There are several high points
among these 14 tracks: Til Seven Years Pass Over Him's tight, crunchy
live performance of "Anatomy" is a tremolo guitar framed alt-rock song
that goes something like: quiet-LOUD-Medium-LOUD-REALLY LOUD-quiet-EXTREMELY_LOUD-polite
Upside Down Room's "Dragstrip," a tub-thumping garage 12-bar instrumental,
almost smells of hi-octane fuel, burning rubber and The Cramps. This Boy
Loveless' "...and a Tremolo Heart" is a slow-burning Faith-era-Cure/Smashing
Pumpkins style number, let down only by the fact that the singer didn't
pitch as well as Billy Corgan. Smelling Salts'
Of the rest, most are pleasant enough: Outerspace should have tuned their guitars before recording the start of "Lullabies," which evolves into something suitably narcoleptic.
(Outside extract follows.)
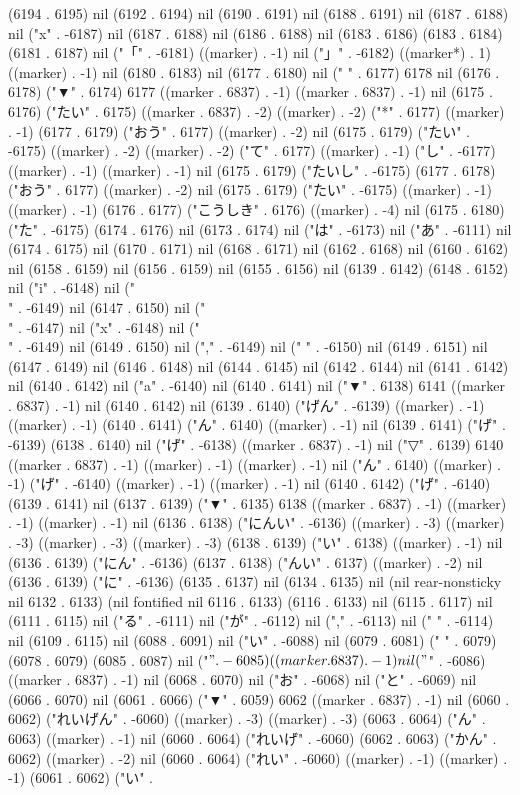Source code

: (6194 . 6195) nil (6192 . 6194) nil (6190 . 6191) nil (6188 . 6191) nil (6187 . 6188) nil ("x" . -6187) nil (6187 . 6188) nil (6186 . 6188) nil (6183 . 6186) (6183 . 6184) (6181 . 6187) nil ("「" . -6181) ((marker) . -1) nil ("」" . -6182) ((marker*) . 1) ((marker) . -1) nil (6180 . 6183) nil (6177 . 6180) nil (" " . 6177) 6178 nil (6176 . 6178) ("▼" . 6174) 6177 ((marker . 6837) . -1) ((marker . 6837) . -1) nil (6175 . 6176) ("たい" . 6175) ((marker . 6837) . -2) ((marker) . -2) ("*" . 6177) ((marker) . -1) (6177 . 6179) ("おう" . 6177) ((marker) . -2) nil (6175 . 6179) ("たい" . -6175) ((marker) . -2) ((marker) . -2) ("て" . 6177) ((marker) . -1) ("し" . -6177) ((marker) . -1) ((marker) . -1) nil (6175 . 6179) ("たいし" . -6175) (6177 . 6178) ("おう" . 6177) ((marker) . -2) nil (6175 . 6179) ("たい" . -6175) ((marker) . -1) ((marker) . -1) (6176 . 6177) ("こうしき" . 6176) ((marker) . -4) nil (6175 . 6180) ("た" . -6175) (6174 . 6176) nil (6173 . 6174) nil ("は" . -6173) nil ("あ" . -6111) nil (6174 . 6175) nil (6170 . 6171) nil (6168 . 6171) nil (6162 . 6168) nil (6160 . 6162) nil (6158 . 6159) nil (6156 . 6159) nil (6155 . 6156) nil (6139 . 6142) (6148 . 6152) nil ("i" . -6148) nil ("\\" . -6149) nil (6147 . 6150) nil ("\\" . -6147) nil ("x" . -6148) nil ("\\" . -6149) nil (6149 . 6150) nil ("," . -6149) nil (" " . -6150) nil (6149 . 6151) nil (6147 . 6149) nil (6146 . 6148) nil (6144 . 6145) nil (6142 . 6144) nil (6141 . 6142) nil (6140 . 6142) nil ("a" . -6140) nil (6140 . 6141) nil ("▼" . 6138) 6141 ((marker . 6837) . -1) nil (6140 . 6142) nil (6139 . 6140) ("げん" . -6139) ((marker) . -1) ((marker) . -1) (6140 . 6141) ("ん" . 6140) ((marker) . -1) nil (6139 . 6141) ("げ" . -6139) (6138 . 6140) nil ("げ" . -6138) ((marker . 6837) . -1) nil ("▽" . 6139) 6140 ((marker . 6837) . -1) ((marker) . -1) ((marker) . -1) nil ("ん" . 6140) ((marker) . -1) ("げ" . -6140) ((marker) . -1) ((marker) . -1) nil (6140 . 6142) ("げ" . -6140) (6139 . 6141) nil (6137 . 6139) ("▼" . 6135) 6138 ((marker . 6837) . -1) ((marker) . -1) ((marker) . -1) nil (6136 . 6138) ("にんい" . -6136) ((marker) . -3) ((marker) . -3) ((marker) . -3) ((marker) . -3) (6138 . 6139) ("い" . 6138) ((marker) . -1) nil (6136 . 6139) ("にん" . -6136) (6137 . 6138) ("んい" . 6137) ((marker) . -2) nil (6136 . 6139) ("に" . -6136) (6135 . 6137) nil (6134 . 6135) nil (nil rear-nonsticky nil 6132 . 6133) (nil fontified nil 6116 . 6133) (6116 . 6133) nil (6115 . 6117) nil (6111 . 6115) nil ("る" . -6111) nil ("が" . -6112) nil ("," . -6113) nil (" " . -6114) nil (6109 . 6115) nil (6088 . 6091) nil ("い" . -6088) nil (6079 . 6081) (" " . 6079) (6078 . 6079) (6085 . 6087) nil ("$" . -6085) ((marker . 6837) . -1) nil ("$" . -6086) ((marker . 6837) . -1) nil (6068 . 6070) nil ("お" . -6068) nil ("と" . -6069) nil (6066 . 6070) nil (6061 . 6066) ("▼" . 6059) 6062 ((marker . 6837) . -1) nil (6060 . 6062) ("れいげん" . -6060) ((marker) . -3) ((marker) . -3) (6063 . 6064) ("ん" . 6063) ((marker) . -1) nil (6060 . 6064) ("れいげ" . -6060) (6062 . 6063) ("かん" . 6062) ((marker) . -2) nil (6060 . 6064) ("れい" . -6060) ((marker) . -1) ((marker) . -1) (6061 . 6062) ("い" .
Melody's "A Song of Surrender" is similar, if a shade overlong. Burnt Sienna's "Wander" is akin to Left Out's track, but suffers in comparison because of lacklustre production. On Schedule Two's track, "Burden," the players take a while to get in step with each other but there's some nice viola playing from Jessica Stephen and singer Steve Allen voice has a Bolan-esque charm. Jessica Stephen's solo acoustic contribution, "Angel," wears shades of Tracey Thorn in its light, folky touch. Stefan Mitosinka can't pull off the vocal flourishes he aims at on "Meadow," which kicks off with a breezy jangle, but makes some intriguing shifts in rhythm and tempo. "Back," by Zeromile, features the "one small step for man, one giant leap for mankind" Neil Armstrong quote, which is a smart idea cancelled by the use of that most hackneyed of rhyming couplets "waiting/anticipating." At 7 minutes, it feels at least 3 minutes too long.
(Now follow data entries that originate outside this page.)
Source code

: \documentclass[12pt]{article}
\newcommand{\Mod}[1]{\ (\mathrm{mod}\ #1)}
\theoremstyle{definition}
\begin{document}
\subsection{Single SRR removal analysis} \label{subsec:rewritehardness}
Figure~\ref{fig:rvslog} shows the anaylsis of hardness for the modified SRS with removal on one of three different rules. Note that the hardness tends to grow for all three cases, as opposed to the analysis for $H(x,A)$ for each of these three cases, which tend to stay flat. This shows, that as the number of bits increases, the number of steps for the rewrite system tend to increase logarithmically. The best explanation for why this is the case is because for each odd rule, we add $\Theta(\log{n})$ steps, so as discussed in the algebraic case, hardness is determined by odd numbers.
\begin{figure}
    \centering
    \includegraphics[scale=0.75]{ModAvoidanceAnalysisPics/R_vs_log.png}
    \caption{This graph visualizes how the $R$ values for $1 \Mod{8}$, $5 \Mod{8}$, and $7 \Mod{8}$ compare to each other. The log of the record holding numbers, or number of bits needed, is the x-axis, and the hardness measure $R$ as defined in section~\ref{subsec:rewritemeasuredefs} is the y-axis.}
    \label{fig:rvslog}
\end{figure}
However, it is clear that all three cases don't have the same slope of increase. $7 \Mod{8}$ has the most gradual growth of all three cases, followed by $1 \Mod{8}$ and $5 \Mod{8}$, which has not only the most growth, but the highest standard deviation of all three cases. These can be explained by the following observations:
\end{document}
The two unpleasant tracks are by Keith Gidlund and Silent Music Club. Gidlund's "Not So Easy" features some lazy, off key singing, a piano that sounds suspiciously in need of tuning and some distinctly amateur extreme panning. SMC's "Audio Is Video" is deliberately grating. It starts like early Depeche Mode, then gets shouty before reverting. And so on. Taken from the Sirens of Silence EP, based on Ray Bradbury's Fahrenheit 451, it spits venomous lyrics, such as "mindless robotic workers forgotten their sacred martyr/ Millions of marchers marching to six hundred and sixty six drummers", before returning to the "Audio, audio is video. Video, video is audio" hook. It's all a bit impenetrable when not in the context of the EP, but one lesson is clear: Don't let this man wire up your home entertainmentcenter.
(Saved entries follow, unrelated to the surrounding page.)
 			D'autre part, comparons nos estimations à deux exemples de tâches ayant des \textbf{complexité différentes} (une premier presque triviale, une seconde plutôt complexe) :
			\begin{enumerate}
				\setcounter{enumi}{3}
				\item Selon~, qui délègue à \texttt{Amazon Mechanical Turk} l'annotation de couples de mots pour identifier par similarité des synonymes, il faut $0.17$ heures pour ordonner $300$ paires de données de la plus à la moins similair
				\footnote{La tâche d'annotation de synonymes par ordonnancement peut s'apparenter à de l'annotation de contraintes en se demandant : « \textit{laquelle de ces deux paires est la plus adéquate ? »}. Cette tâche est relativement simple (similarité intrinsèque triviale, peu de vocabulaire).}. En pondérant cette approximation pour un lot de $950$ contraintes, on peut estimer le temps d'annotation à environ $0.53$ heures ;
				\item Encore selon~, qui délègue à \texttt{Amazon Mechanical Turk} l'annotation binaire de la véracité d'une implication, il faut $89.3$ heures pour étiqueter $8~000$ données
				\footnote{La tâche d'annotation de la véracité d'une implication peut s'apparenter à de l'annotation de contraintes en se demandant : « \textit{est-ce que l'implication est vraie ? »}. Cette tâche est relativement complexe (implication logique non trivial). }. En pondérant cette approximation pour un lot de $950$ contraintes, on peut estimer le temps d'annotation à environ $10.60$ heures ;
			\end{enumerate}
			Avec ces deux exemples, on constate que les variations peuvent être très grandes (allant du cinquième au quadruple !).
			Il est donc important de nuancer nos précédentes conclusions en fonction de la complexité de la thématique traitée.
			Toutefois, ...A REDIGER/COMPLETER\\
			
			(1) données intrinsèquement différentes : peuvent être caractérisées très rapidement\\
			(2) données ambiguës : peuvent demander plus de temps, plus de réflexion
The beauty (and possibly also the danger, if your tastes are not broad) of an independent compilation such as this, is that the selection is as eclectic as you're likely to find anywhere. You'll probably like some of it, and maybe--as Lowercase hope--use it as an introduction to those artists' other recordings. You're also unlikely to like all of it, but at least you'll come away feeling like you've been challenged and educated.
Daren Allder 10/19/99
This compilation is a peculiar blend of music. From the pop-alternative acoustic sounds of Stephan Mitosinka and Jessica Stephan to the edge of Upside Down Room and Till Seven Years…, Lower Case leaves the listener wondering just what type of label they are. They, like most labels that end up producing a smattering of good and bad music, will not be pigeon holed by just signing one genre..
This Boy Loveless kicks off the compilation with a pop sound that gets the foot tapping. The comp lulls for two tracks before heading into the edgy and energetic Till Seven Years Pass Over Him (apparently a reference to the famous King of Babylon). This is a well produced live track with strong guitars balancing a straightforward singing style. The comp lulls again for several tracks until it finds a foothold in the punk style of Left Out. This track is much better than their previous single on the first Lower Case compilation.
The tracks on this comp vary, but they don’t catch you off guard either. Although some of the music is interesting, there isn’t really any new music featured here. For the most part, the bands featured aren't going to be quitting those day jobs anytime soon.